Argument vicié des sources législatives
Un archétype d’argument qui revient très fréquemment dans La Femme au temps des cathédrales et que l’on entend souvent formulé des lèvres des catholiques même traditionnels, est ce constat d’une absence de législation très claire au moyen-âge au sujet du droit de la femme, les coutumes suffisant.
En effet, on trouvera difficilement le moindre texte de loi qui interdise en soi à la femme de monter seule un commerce, d’enseigner à l’université, de servir à l’armée, de voter ou de s’exprimer lors des consultations nationales. Ainsi un historien qui se limite au droit pensera-t-il que le droit des femmes recula progressivement depuis le XIIIème siècle, siècle d’or, jusqu’au code civil de Napoléon, qui est un étau que la femme se voit resserrer autour de sa liberté, c’est ce que prétendent les relativistes féministes. Un historien réaliste pourtant constatera l’exact opposé, que la femme au XIIIème se tenait particulièrement bien à sa place - place qui n’a bien sûr rien de la cellule de prison - tandis que les siècles qui passèrent la firent voir écartée progressivement d’un mode de vie naturel, mouvement que les législation ont essayé tant bien que mal de freiner.
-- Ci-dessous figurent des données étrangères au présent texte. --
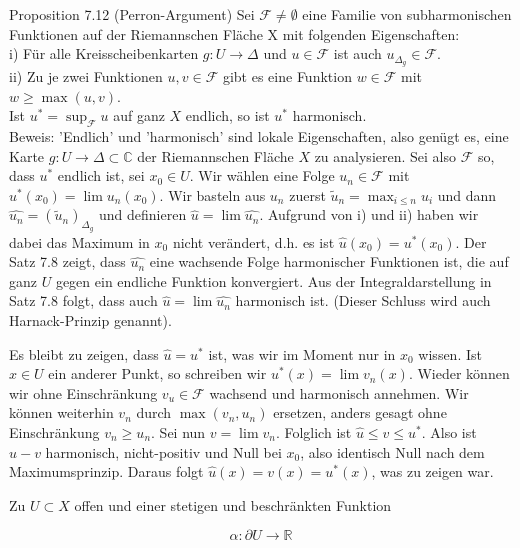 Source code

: \documentclass[10pt, letterpaper]{article}
\begin{document}
Proposition 7.12 (Perron-Argument) Sei $\mathcal{F} \neq \emptyset$ eine Familie von subharmonischen Funktionen auf der Riemannschen Fläche X mit folgenden Eigenschaften:\\
i) Für alle Kreisscheibenkarten $g: U \rightarrow \Delta$ und $u \in \mathcal{F}$ ist auch $u_{\Delta_{g}} \in \mathcal{F}$.\\
ii) Zu je zwei Funktionen $u, v \in \mathcal{F}$ gibt es eine Funktion $w \in \mathcal{F}$ mit $w \geq \max (u, v)$.\\
Ist $u^{*}=\sup _{\mathcal{F}} u$ auf ganz $X$ endlich, so ist $u^{*}$ harmonisch.\\
Beweis: 'Endlich' und 'harmonisch' sind lokale Eigenschaften, also genügt es, eine Karte $g: U \rightarrow \Delta \subset \mathbb{C}$ der Riemannschen Fläche $X$ zu analysieren. Sei also $\mathcal{F}$ so, dass $u^{*}$ endlich ist, sei $x_{0} \in U$. Wir wählen eine Folge $u_{n} \in \mathcal{F}$ mit $u^{*}\left(x_{0}\right)=\lim u_{n}\left(x_{0}\right)$. Wir basteln aus $u_{n}$ zuerst $\widetilde{u}_{n}=\max _{i \leq n} u_{i}$ und dann $\widehat{u_{n}}=\left(\widetilde{u}_{n}\right)_{\Delta_{g}}$ und definieren $\widehat{u}=\lim \widehat{u_{n}}$. Aufgrund von i) und ii) haben wir\\
dabei das Maximum in $x_{0}$ nicht verändert, d.h. es ist $\widehat{u}\left(x_{0}\right)=u^{*}\left(x_{0}\right)$. Der Satz 7.8 zeigt, dass $\widehat{u_{n}}$ eine wachsende Folge harmonischer Funktionen ist, die auf ganz $U$ gegen ein endliche Funktion konvergiert. Aus der Integraldarstellung in Satz 7.8 folgt, dass auch $\widehat{u}=\lim \widehat{u_{n}}$ harmonisch ist. (Dieser Schluss wird auch Harnack-Prinzip genannt).

Es bleibt zu zeigen, dass $\widehat{u}=u^{*}$ ist, was wir im Moment nur in $x_{0}$ wissen. Ist $x \in U$ ein anderer Punkt, so schreiben wir $u^{*}(x)=\lim v_{n}(x)$. Wieder können wir ohne Einschränkung $v_{u} \in \mathcal{F}$ wachsend und harmonisch annehmen. Wir können weiterhin $v_{n}$ durch $\max \left(v_{n}, u_{n}\right)$ ersetzen, anders gesagt ohne Einschränkung $v_{n} \geq u_{n}$. Sei nun $v=\lim v_{n}$. Folglich ist $\widehat{u} \leq v \leq u^{*}$. Also ist $\widehat{u}-v$ harmonisch, nicht-positiv und Null bei $x_{0}$, also identisch Null nach dem Maximumsprinzip. Daraus folgt $\widehat{u}(x)=v(x)=u^{*}(x)$, was zu zeigen war.

Zu $U \subset X$ offen und einer stetigen und beschränkten Funktion

$$
\alpha: \partial U \rightarrow \mathbb{R}
$$
\end{document}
Le modèle d’interprétation est des plus connus, et s’applique partout. À partir du XIVème, l’esprit romain, rigoureux et légaliste refait surface, il se perdait en France et ailleurs depuis la chute de l’Empire. L’humanisme naissant qui fait relire les auteurs païens classiques plutôt que les textes saints et les Pères de l’Église amène avec lui cet esprit disparu. Progressivement les registres et les recensements seront de plus en plus précis, les lois se multiplient, prenant en partie la place des coutumes.
Ainsi, déterminer qu’il fut par exemple interdit à une femme d’ester en justice au milieu du moyen-âge, est une tâche bien ardue. Le relativiste féministe affirmera que c’est le Code Civil qui institua cette loi cruelle. Pourtant en consultant le code de droit canonique de saint Pie X, on y relève cette même interdiction, dont il serait absurde d’en attribuer la parenté à la Révolution. Sainte Ida (XIIème siècle) doit fuir un mari impitoyablement pervers, elle part rejoindre son père et fait un voyage de plusieurs semaines pour y arriver. C’est par lui qu’elle pourra défendre sa cause, et pas autrement. Sainte Jeanne d’Arc, eut elle la possibilité de se défendre elle-même devant l’évêque qui l’accusait, elle est une exception, c’est une évidence.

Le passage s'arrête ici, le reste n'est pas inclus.